STS/ACC TVT Registry Analysis Evaluates the Use of Edge-to-Edge Transcatheter Repair in Cases of Severe Mitral Regurgitation and Cardiogenic Shock

News — BOSTON – September 17, 2022 – An analysis of the Society of Thoracic Surgeons/American College of Cardiology (STS/ACC) TVT Registry found that most patients with severe mitral regurgitation (MR) and cardiogenic shock (CS) who underwent edge-to-edge repair edge by transcatheter mitral valve (TEER) in the United States achieved successful reduction of MR, and this successful repair was associated with lower heart failure (HF) mortality and hospitalizations one year after the procedure compared to a unsuccessful repair.

The results were reported today at TCT 2022, 34e annual scientific symposium of the Cardiovascular Research Foundation (CRF). TCT is the world’s premier educational meeting specializing in interventional cardiovascular medicine.

TEER is an increasingly adopted treatment option for high-risk patients with severe symptomatic MR in the United States. A high-risk group that may benefit from TEER but has been understudied are patients with CS in addition to severe MR. CS has a consistently high mortality and few interventions have improved its prognosis. In addition, moderate to severe MR is present in up to one in five patients admitted for caesarean section and increases the risk of mortality by 60%.

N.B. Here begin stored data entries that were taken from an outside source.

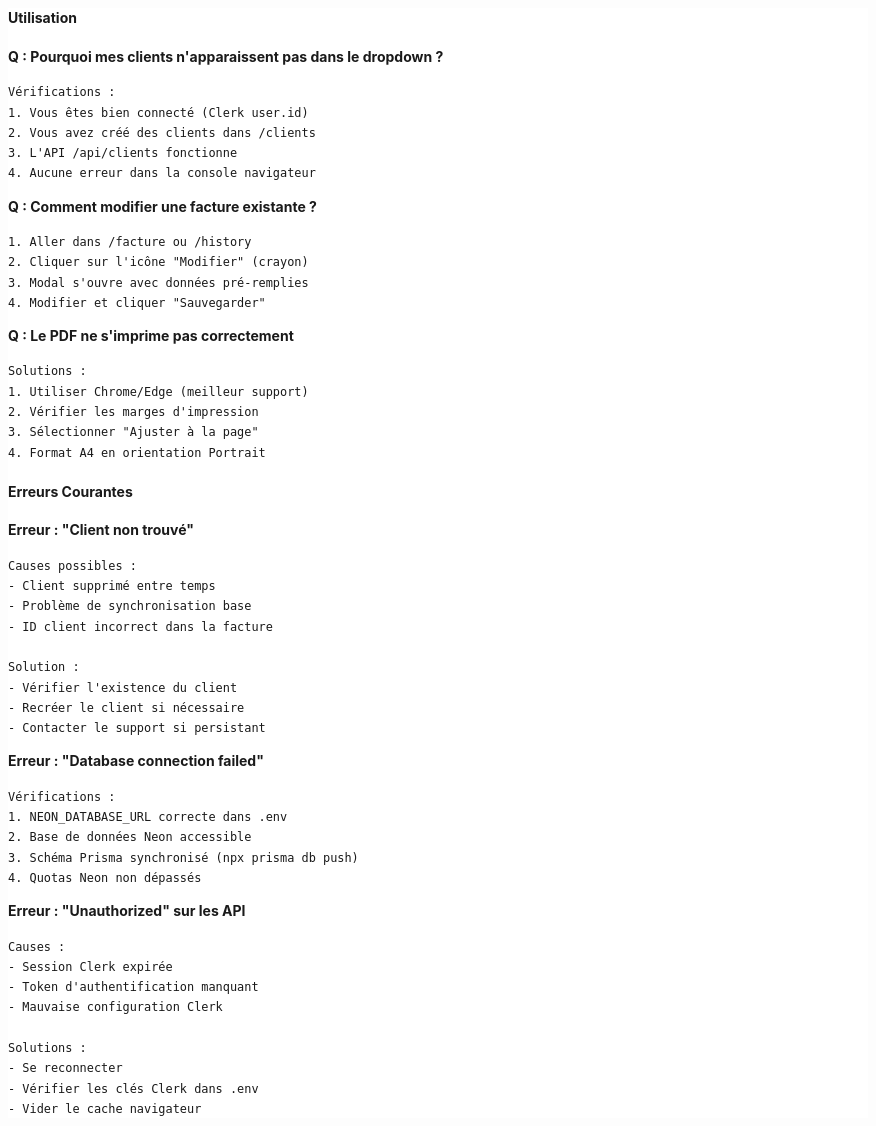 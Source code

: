 #### Utilisation

**Q : Pourquoi mes clients n'apparaissent pas dans le dropdown ?**
```
Vérifications :
1. Vous êtes bien connecté (Clerk user.id)
2. Vous avez créé des clients dans /clients
3. L'API /api/clients fonctionne
4. Aucune erreur dans la console navigateur
```

**Q : Comment modifier une facture existante ?**
```
1. Aller dans /facture ou /history
2. Cliquer sur l'icône "Modifier" (crayon)
3. Modal s'ouvre avec données pré-remplies
4. Modifier et cliquer "Sauvegarder"
```

**Q : Le PDF ne s'imprime pas correctement**
```
Solutions :
1. Utiliser Chrome/Edge (meilleur support)
2. Vérifier les marges d'impression
3. Sélectionner "Ajuster à la page"
4. Format A4 en orientation Portrait
```

#### Erreurs Courantes

**Erreur : "Client non trouvé"**
```
Causes possibles :
- Client supprimé entre temps
- Problème de synchronisation base
- ID client incorrect dans la facture

Solution :
- Vérifier l'existence du client
- Recréer le client si nécessaire
- Contacter le support si persistant
```

**Erreur : "Database connection failed"**
```
Vérifications :
1. NEON_DATABASE_URL correcte dans .env
2. Base de données Neon accessible
3. Schéma Prisma synchronisé (npx prisma db push)
4. Quotas Neon non dépassés
```

**Erreur : "Unauthorized" sur les API**
```
Causes :
- Session Clerk expirée
- Token d'authentification manquant
- Mauvaise configuration Clerk

Solutions :
- Se reconnecter
- Vérifier les clés Clerk dans .env
- Vider le cache navigateur
```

The researchers used data from the STS/ACC TVT registry from November 22, 2013 to December 31, 2021. A total of 3,797 patients undergoing TEER in the United States met at least one of the pre-specified inclusion criteria for cesarean section due to the presence of cardiogenic shock, use of inotropes or mechanical circulatory support before TEER. Of this group, 3249 (85.6%) patients achieved device success defined as ≥ 1 grade MR reduction and ≤ moderate (2+) final MR.

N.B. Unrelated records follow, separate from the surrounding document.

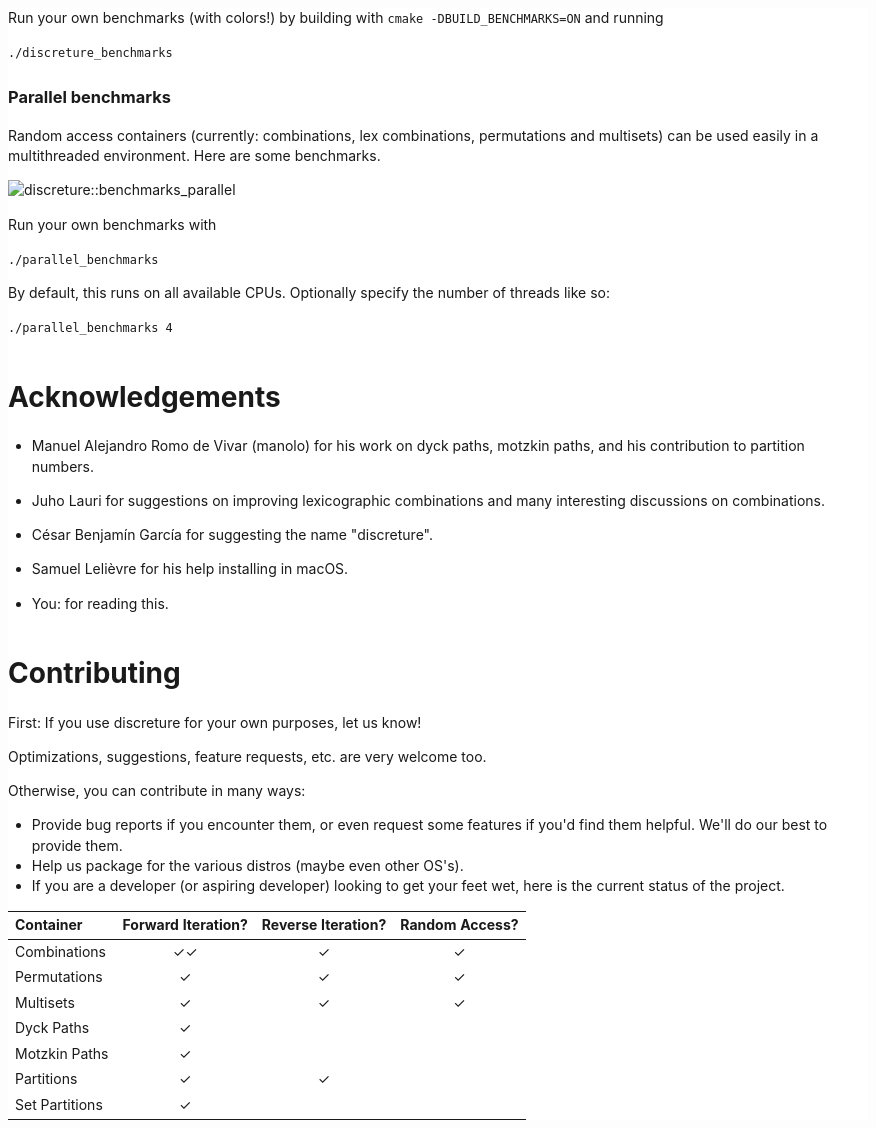 Run your own benchmarks (with colors!) by building with `cmake -DBUILD_BENCHMARKS=ON` and running
```sh
./discreture_benchmarks
```

### Parallel benchmarks

Random access containers (currently: combinations, lex combinations, permutations and multisets) can be used easily in a multithreaded environment. Here are some benchmarks.

<img src="https://gitlab.com/miguelraggi/discreture/raw/master/benchmarks_parallel.png" width="900" alt="discreture::benchmarks_parallel" title="discreture::benchmarks_parallel">

Run your own benchmarks with 
```sh
./parallel_benchmarks
```

By default, this runs on all available CPUs. Optionally specify the number of threads like so:
```sh
./parallel_benchmarks 4
```

# Acknowledgements
 - Manuel Alejandro Romo de Vivar (manolo) for his work on dyck paths, motzkin paths, and his contribution to partition numbers.

 - Juho Lauri for suggestions on improving lexicographic combinations and many interesting discussions on combinations. 

 - César Benjamín García for suggesting the name "discreture".
 
 - Samuel Lelièvre for his help installing in macOS.
 
 - You: for reading this.

# Contributing
First: If you use discreture for your own purposes, let us know!

Optimizations, suggestions, feature requests, etc. are very welcome too.

Otherwise, you can contribute in many ways:
    
 - Provide bug reports if you encounter them, or even request some features if you'd find them helpful. We'll do our best to provide them.
 - Help us package for the various distros (maybe even other OS's).
 - If you are a developer (or aspiring developer) looking to get your feet wet, here is the current status of the project.

| Container | Forward Iteration? | Reverse Iteration? | Random Access? |
|:----------|:------------------:|:------------------:|:--------------:|
| Combinations     | ✓✓ | ✓ | ✓ |
| Permutations     | ✓  | ✓ | ✓ |
| Multisets     | ✓  | ✓ | ✓ |
| Dyck Paths     | ✓  |      |      |
| Motzkin Paths | ✓  |      |      |
| Partitions     | ✓  | ✓ |      |
| Set Partitions| ✓  |      |     |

The primary endpoint was the impact of device success on clinical outcomes – specifically, one-year mortality and HF admissions. One year after the intervention, device success was associated with significantly lower all-cause mortality (34.6% versus 55.5%, adjusted HR 0.49, 95% CI 0.41-0.59 , p

“This analysis examined the characteristics and outcomes of TEER in patients with cardiogenic shock,” said Mohamad A. Alkhouli, MD, president of research and innovation, division of interventional cardiology, Mayo Clinic and professor of Medicine, Mayo Clinic College of Medicine. “Our results show not only that TEER in cesarean section patients can achieve successful MR reduction most of the time, but also that the success of the device in this high-risk population is associated with a better rate of survival at one year as well as unless heart failure hospitalizations Randomized trials of the role of TEER in patients with cardiogenic shock are needed to make it a potential treatment option.

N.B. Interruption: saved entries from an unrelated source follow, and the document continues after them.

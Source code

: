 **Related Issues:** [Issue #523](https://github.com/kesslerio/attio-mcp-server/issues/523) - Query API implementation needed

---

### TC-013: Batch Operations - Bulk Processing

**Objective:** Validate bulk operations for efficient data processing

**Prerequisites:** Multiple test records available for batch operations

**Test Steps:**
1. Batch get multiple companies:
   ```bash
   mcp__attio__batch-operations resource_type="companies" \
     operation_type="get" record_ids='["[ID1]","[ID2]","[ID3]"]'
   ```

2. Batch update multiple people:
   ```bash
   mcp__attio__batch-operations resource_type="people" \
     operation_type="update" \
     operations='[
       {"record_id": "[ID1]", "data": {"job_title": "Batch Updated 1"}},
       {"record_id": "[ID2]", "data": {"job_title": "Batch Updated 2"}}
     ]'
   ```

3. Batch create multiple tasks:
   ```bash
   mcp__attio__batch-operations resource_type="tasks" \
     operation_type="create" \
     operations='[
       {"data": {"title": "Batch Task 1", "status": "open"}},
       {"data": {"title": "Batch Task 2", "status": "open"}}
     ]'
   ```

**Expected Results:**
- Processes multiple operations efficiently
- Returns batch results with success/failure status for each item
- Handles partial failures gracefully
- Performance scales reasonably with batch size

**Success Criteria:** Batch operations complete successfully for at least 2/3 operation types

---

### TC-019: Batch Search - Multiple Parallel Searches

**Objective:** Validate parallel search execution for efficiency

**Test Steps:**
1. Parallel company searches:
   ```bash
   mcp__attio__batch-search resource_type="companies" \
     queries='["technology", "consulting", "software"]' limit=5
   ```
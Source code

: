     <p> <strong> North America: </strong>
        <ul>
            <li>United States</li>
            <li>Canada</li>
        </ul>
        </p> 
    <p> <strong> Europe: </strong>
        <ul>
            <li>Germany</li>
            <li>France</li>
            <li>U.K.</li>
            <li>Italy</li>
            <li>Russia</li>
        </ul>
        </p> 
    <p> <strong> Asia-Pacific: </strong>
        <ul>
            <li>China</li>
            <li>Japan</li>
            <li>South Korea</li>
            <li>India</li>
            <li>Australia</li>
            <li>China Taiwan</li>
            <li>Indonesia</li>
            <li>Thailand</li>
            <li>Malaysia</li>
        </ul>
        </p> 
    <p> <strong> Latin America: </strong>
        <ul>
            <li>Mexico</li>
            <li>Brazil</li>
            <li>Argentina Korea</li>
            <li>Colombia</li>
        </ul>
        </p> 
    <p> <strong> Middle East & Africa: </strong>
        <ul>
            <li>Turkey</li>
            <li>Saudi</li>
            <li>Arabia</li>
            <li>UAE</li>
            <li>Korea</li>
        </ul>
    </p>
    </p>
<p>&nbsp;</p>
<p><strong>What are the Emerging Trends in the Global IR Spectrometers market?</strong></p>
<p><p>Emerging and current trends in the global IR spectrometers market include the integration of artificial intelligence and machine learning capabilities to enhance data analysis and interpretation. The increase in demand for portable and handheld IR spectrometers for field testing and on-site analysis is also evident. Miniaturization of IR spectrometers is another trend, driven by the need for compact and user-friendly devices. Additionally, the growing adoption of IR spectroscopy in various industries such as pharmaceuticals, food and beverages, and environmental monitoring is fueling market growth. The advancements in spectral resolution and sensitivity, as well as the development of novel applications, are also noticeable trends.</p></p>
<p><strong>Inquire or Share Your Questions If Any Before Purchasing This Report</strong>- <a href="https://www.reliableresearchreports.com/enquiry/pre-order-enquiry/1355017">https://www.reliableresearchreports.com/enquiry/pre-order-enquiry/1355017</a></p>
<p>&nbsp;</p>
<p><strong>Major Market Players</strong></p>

This research was supported by the National Cardiovascular Data Registry (NCDR) of the American College of Cardiology Foundation and the National Database of the Society of Thoracic Surgeons.

Dr. Alkhouli reported the following disclosures: grants/research support from Boston Scientific and Philips in addition to consulting fees from Abbott, Biosense Webster, Boston Scientific and Philips.

About CRF and TCT

The Cardiovascular Research Foundation (CRF) is one of the world’s leading nonprofit organizations specializing in innovation, research and education in interventional cardiology. The CRF is dedicated to helping physicians improve survival and quality of life for people with heart and vascular disease. For more than 30 years, CRF has helped accelerate medical breakthroughs and educate physicians on the latest treatments for heart disease. CRF Centers of Excellence include CRF Skirball Center for Innovation, CRF Clinical Trials Center, CRF Center for Education, CRF Digital, TCTMD and Structural heart: the Journal of the Heart team.

Transcatheter Cardiovascular Therapeutics (TCT) is CRF’s annual scientific symposium and premier educational meeting specializing in interventional cardiovascular medicine. Now in his 34’se year, TCT showcases major breakthroughs in medical research and brings together leading researchers and clinicians from around the world to present and discuss the latest evidence-based research in the field.